Adding ability for quadratic optimizer to use Stan parameters

spinkney commented 4 years ago

Continuing this from the discussion on the Stan forums at https://discourse.mc-stan.org/t/quadratic-optimizier/4405/47.

We want to merge the quadprog code from the test quadprog repo and update the solve_quadprog C++ template to work with stan::math::var. It currently uses Eigen::MatrixXd everywhere and we need to make sure those accept vars.

rok-cesnovar commented 4 years ago

Ok, let me start a branch later today and set everything up and we can work on it. I will give you push permissions.

rok-cesnovar commented 4 years ago

Had some other stan release matters to deal with yesterday, will get on this today.

rok-cesnovar commented 4 years ago

So, I have a version that compiles now at https://github.com/rok-cesnovar/math/tree/solve_quadprog Its ultimately wrong most likely as I just brute-forced all vars to doubles, so the gradient w.r.t. to G will be wrong. But its a start.

rok-cesnovar commented 4 years ago

I will make a cmdstan branch with the added signature for the function tomorrow morning CET time. If you have some (Fake) data we could test this with that would also be great.

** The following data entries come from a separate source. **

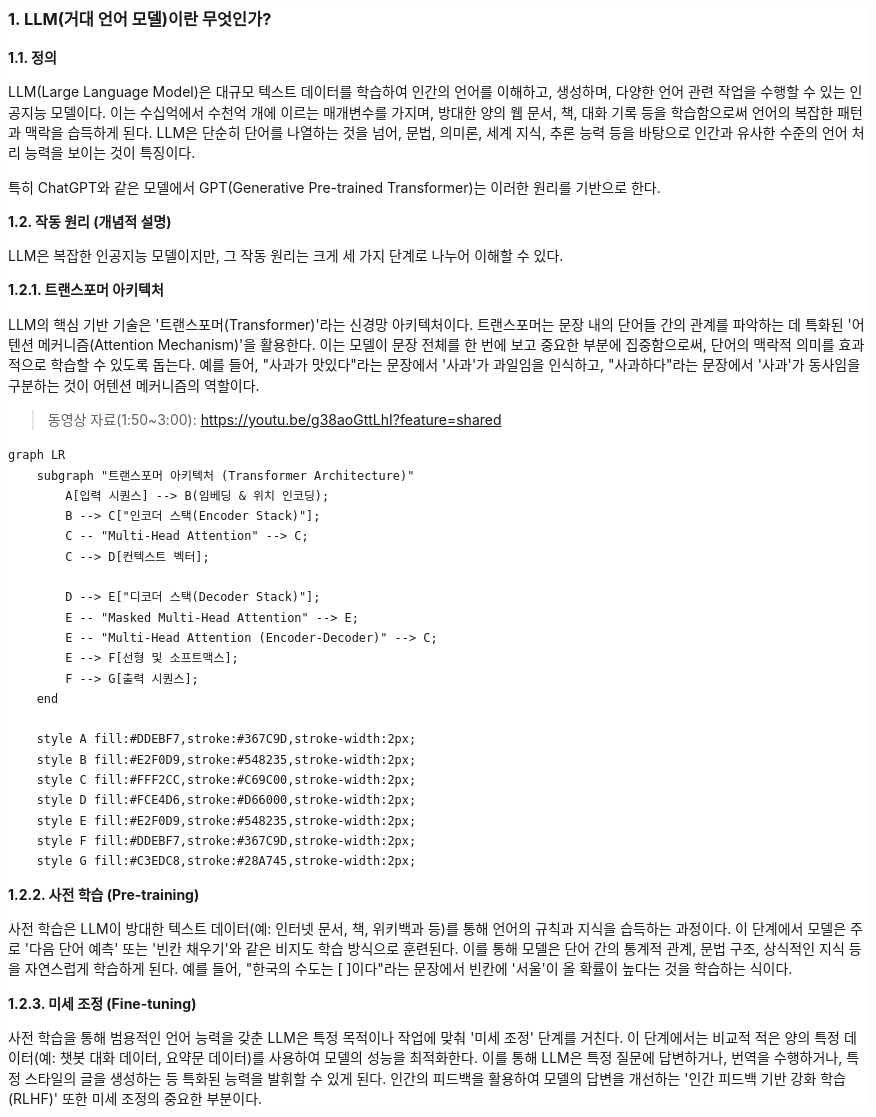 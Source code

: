 ### **1. LLM(거대 언어 모델)이란 무엇인가?**

**1.1. 정의**

LLM(Large Language Model)은 대규모 텍스트 데이터를 학습하여 인간의 언어를 이해하고, 생성하며, 다양한 언어 관련 작업을 수행할 수 있는 인공지능 모델이다. 이는 수십억에서 수천억 개에 이르는 매개변수를 가지며, 방대한 양의 웹 문서, 책, 대화 기록 등을 학습함으로써 언어의 복잡한 패턴과 맥락을 습득하게 된다. LLM은 단순히 단어를 나열하는 것을 넘어, 문법, 의미론, 세계 지식, 추론 능력 등을 바탕으로 인간과 유사한 수준의 언어 처리 능력을 보이는 것이 특징이다.

특히 ChatGPT와 같은 모델에서 GPT(Generative Pre-trained Transformer)는 이러한 원리를 기반으로 한다.

**1.2. 작동 원리 (개념적 설명)**

LLM은 복잡한 인공지능 모델이지만, 그 작동 원리는 크게 세 가지 단계로 나누어 이해할 수 있다.

**1.2.1. 트랜스포머 아키텍처**

LLM의 핵심 기반 기술은 '트랜스포머(Transformer)'라는 신경망 아키텍처이다. 트랜스포머는 문장 내의 단어들 간의 관계를 파악하는 데 특화된 '어텐션 메커니즘(Attention Mechanism)'을 활용한다. 이는 모델이 문장 전체를 한 번에 보고 중요한 부분에 집중함으로써, 단어의 맥락적 의미를 효과적으로 학습할 수 있도록 돕는다. 예를 들어, "사과가 맛있다"라는 문장에서 '사과'가 과일임을 인식하고, "사과하다"라는 문장에서 '사과'가 동사임을 구분하는 것이 어텐션 메커니즘의 역할이다.

> 동영상 자료(1:50~3:00): <https://youtu.be/g38aoGttLhI?feature=shared>

```mermaid
graph LR
    subgraph "트랜스포머 아키텍처 (Transformer Architecture)"
        A[입력 시퀀스] --> B(임베딩 & 위치 인코딩);
        B --> C["인코더 스택(Encoder Stack)"];
        C -- "Multi-Head Attention" --> C;
        C --> D[컨텍스트 벡터];

        D --> E["디코더 스택(Decoder Stack)"];
        E -- "Masked Multi-Head Attention" --> E;
        E -- "Multi-Head Attention (Encoder-Decoder)" --> C;
        E --> F[선형 및 소프트맥스];
        F --> G[출력 시퀀스];
    end

    style A fill:#DDEBF7,stroke:#367C9D,stroke-width:2px;
    style B fill:#E2F0D9,stroke:#548235,stroke-width:2px;
    style C fill:#FFF2CC,stroke:#C69C00,stroke-width:2px;
    style D fill:#FCE4D6,stroke:#D66000,stroke-width:2px;
    style E fill:#E2F0D9,stroke:#548235,stroke-width:2px;
    style F fill:#DDEBF7,stroke:#367C9D,stroke-width:2px;
    style G fill:#C3EDC8,stroke:#28A745,stroke-width:2px;
```

**1.2.2. 사전 학습 (Pre-training)**

사전 학습은 LLM이 방대한 텍스트 데이터(예: 인터넷 문서, 책, 위키백과 등)를 통해 언어의 규칙과 지식을 습득하는 과정이다. 이 단계에서 모델은 주로 '다음 단어 예측' 또는 '빈칸 채우기'와 같은 비지도 학습 방식으로 훈련된다. 이를 통해 모델은 단어 간의 통계적 관계, 문법 구조, 상식적인 지식 등을 자연스럽게 학습하게 된다. 예를 들어, "한국의 수도는 [ ]이다"라는 문장에서 빈칸에 '서울'이 올 확률이 높다는 것을 학습하는 식이다.

**1.2.3. 미세 조정 (Fine-tuning)**

사전 학습을 통해 범용적인 언어 능력을 갖춘 LLM은 특정 목적이나 작업에 맞춰 '미세 조정' 단계를 거친다. 이 단계에서는 비교적 적은 양의 특정 데이터(예: 챗봇 대화 데이터, 요약문 데이터)를 사용하여 모델의 성능을 최적화한다. 이를 통해 LLM은 특정 질문에 답변하거나, 번역을 수행하거나, 특정 스타일의 글을 생성하는 등 특화된 능력을 발휘할 수 있게 된다. 인간의 피드백을 활용하여 모델의 답변을 개선하는 '인간 피드백 기반 강화 학습(RLHF)' 또한 미세 조정의 중요한 부분이다.
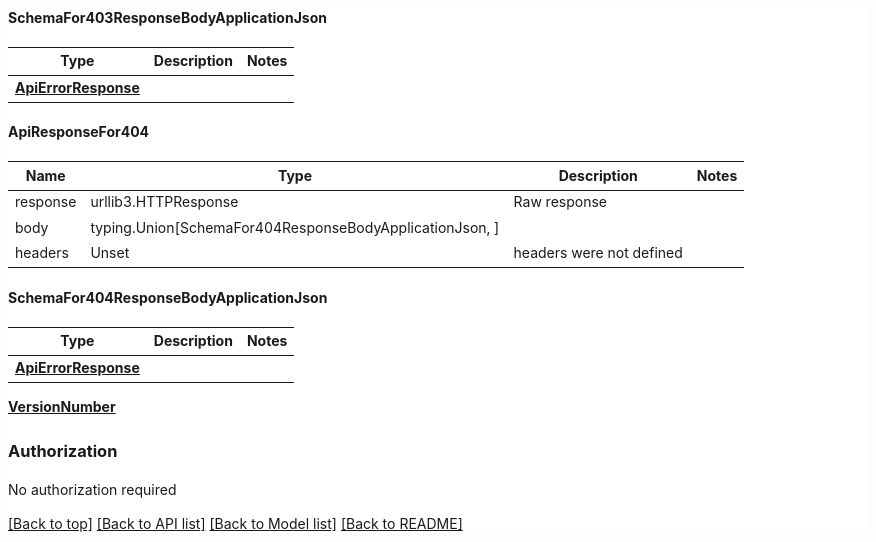 #### SchemaFor403ResponseBodyApplicationJson
Type | Description  | Notes
------------- | ------------- | -------------
[**ApiErrorResponse**](ApiErrorResponse.md) |  | 


#### ApiResponseFor404
Name | Type | Description  | Notes
------------- | ------------- | ------------- | -------------
response | urllib3.HTTPResponse | Raw response |
body | typing.Union[SchemaFor404ResponseBodyApplicationJson, ] |  |
headers | Unset | headers were not defined |

#### SchemaFor404ResponseBodyApplicationJson
Type | Description  | Notes
------------- | ------------- | -------------
[**ApiErrorResponse**](ApiErrorResponse.md) |  | 



[**VersionNumber**](VersionNumber.md)

### Authorization

No authorization required

[[Back to top]](#) [[Back to API list]](../README.md#documentation-for-api-endpoints) [[Back to Model list]](../README.md#documentation-for-models) [[Back to README]](../README.md)

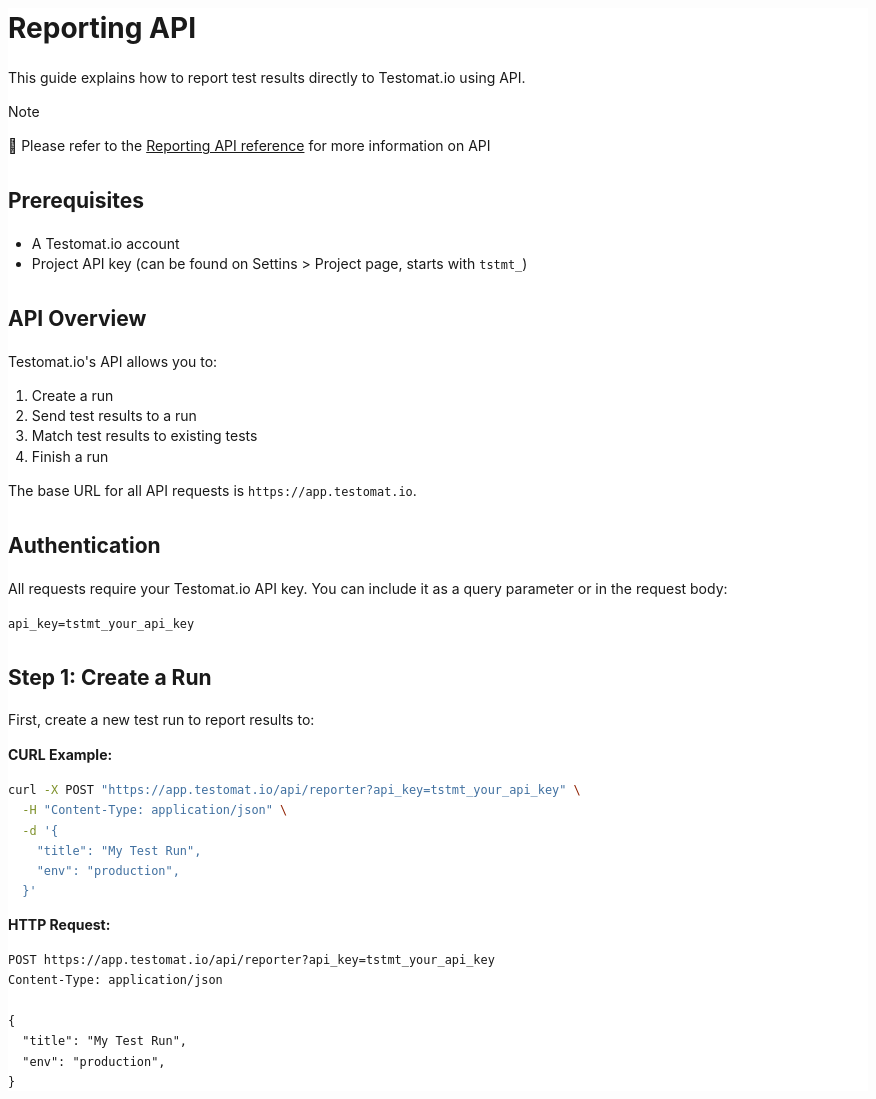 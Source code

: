 # Reporting API

This guide explains how to report test results directly to Testomat.io using API.

> [!NOTE]  
> 🫱 Please refer to the [Reporting API reference](https://testomatio.github.io/reporter/) for more information on API

## Prerequisites

- A Testomat.io account
- Project API key (can be found on Settins > Project page, starts with `tstmt_`)

## API Overview

Testomat.io's API allows you to:

1. Create a run
2. Send test results to a run
3. Match test results to existing tests
4. Finish a run

The base URL for all API requests is `https://app.testomat.io`.

## Authentication

All requests require your Testomat.io API key. You can include it as a query parameter or in the request body:

```
api_key=tstmt_your_api_key
```

## Step 1: Create a Run

First, create a new test run to report results to:

**CURL Example:**

```bash
curl -X POST "https://app.testomat.io/api/reporter?api_key=tstmt_your_api_key" \
  -H "Content-Type: application/json" \
  -d '{
    "title": "My Test Run",
    "env": "production",
  }'
```

**HTTP Request:**
```
POST https://app.testomat.io/api/reporter?api_key=tstmt_your_api_key
Content-Type: application/json

{
  "title": "My Test Run",
  "env": "production",
}
```

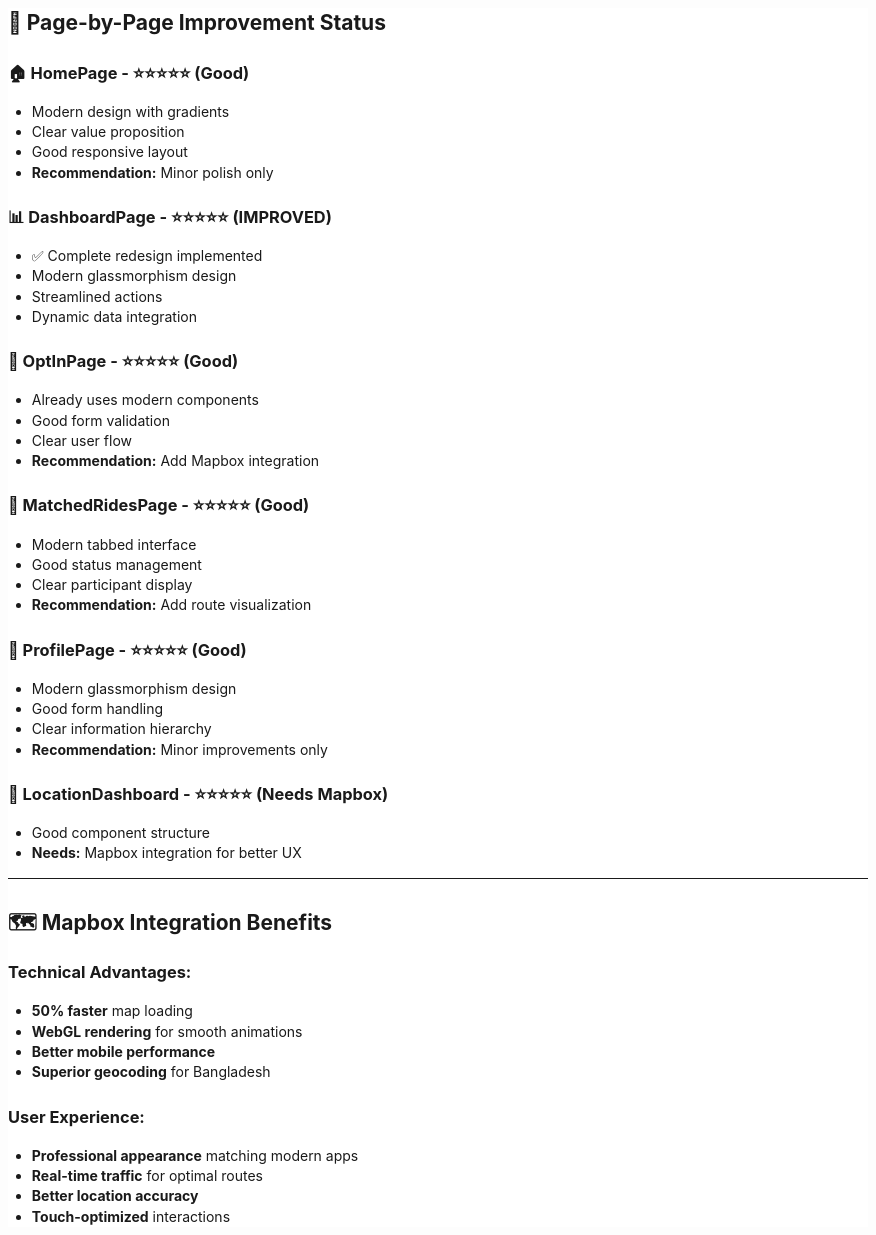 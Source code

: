 
## 📱 **Page-by-Page Improvement Status**

### **🏠 HomePage** - ⭐⭐⭐⭐⭐ (Good)
- Modern design with gradients
- Clear value proposition
- Good responsive layout
- **Recommendation:** Minor polish only

### **📊 DashboardPage** - ⭐⭐⭐⭐⭐ (IMPROVED)
- ✅ Complete redesign implemented
- Modern glassmorphism design
- Streamlined actions
- Dynamic data integration

### **🚗 OptInPage** - ⭐⭐⭐⭐⭐ (Good)
- Already uses modern components
- Good form validation
- Clear user flow
- **Recommendation:** Add Mapbox integration

### **🤝 MatchedRidesPage** - ⭐⭐⭐⭐⭐ (Good)
- Modern tabbed interface
- Good status management
- Clear participant display
- **Recommendation:** Add route visualization

### **👤 ProfilePage** - ⭐⭐⭐⭐⭐ (Good)
- Modern glassmorphism design
- Good form handling
- Clear information hierarchy
- **Recommendation:** Minor improvements only

### **📍 LocationDashboard** - ⭐⭐⭐⭐⭐ (Needs Mapbox)
- Good component structure
- **Needs:** Mapbox integration for better UX

---

## 🗺️ **Mapbox Integration Benefits**

### **Technical Advantages:**
- **50% faster** map loading
- **WebGL rendering** for smooth animations
- **Better mobile performance**
- **Superior geocoding** for Bangladesh

### **User Experience:**
- **Professional appearance** matching modern apps
- **Real-time traffic** for optimal routes
- **Better location accuracy**
- **Touch-optimized** interactions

spinkney commented 4 years ago

Great, thanks! I'm up early EST and I can test with some fake data.

rok-cesnovar commented 4 years ago

Clone with git clone --branch solve_quadprog https://github.com/stan-dev/cmdstan.git --recursive

spinkney commented 4 years ago

One minor typo that caused me some consternation, haha, in solve_quadprog you have solve_quadpORg.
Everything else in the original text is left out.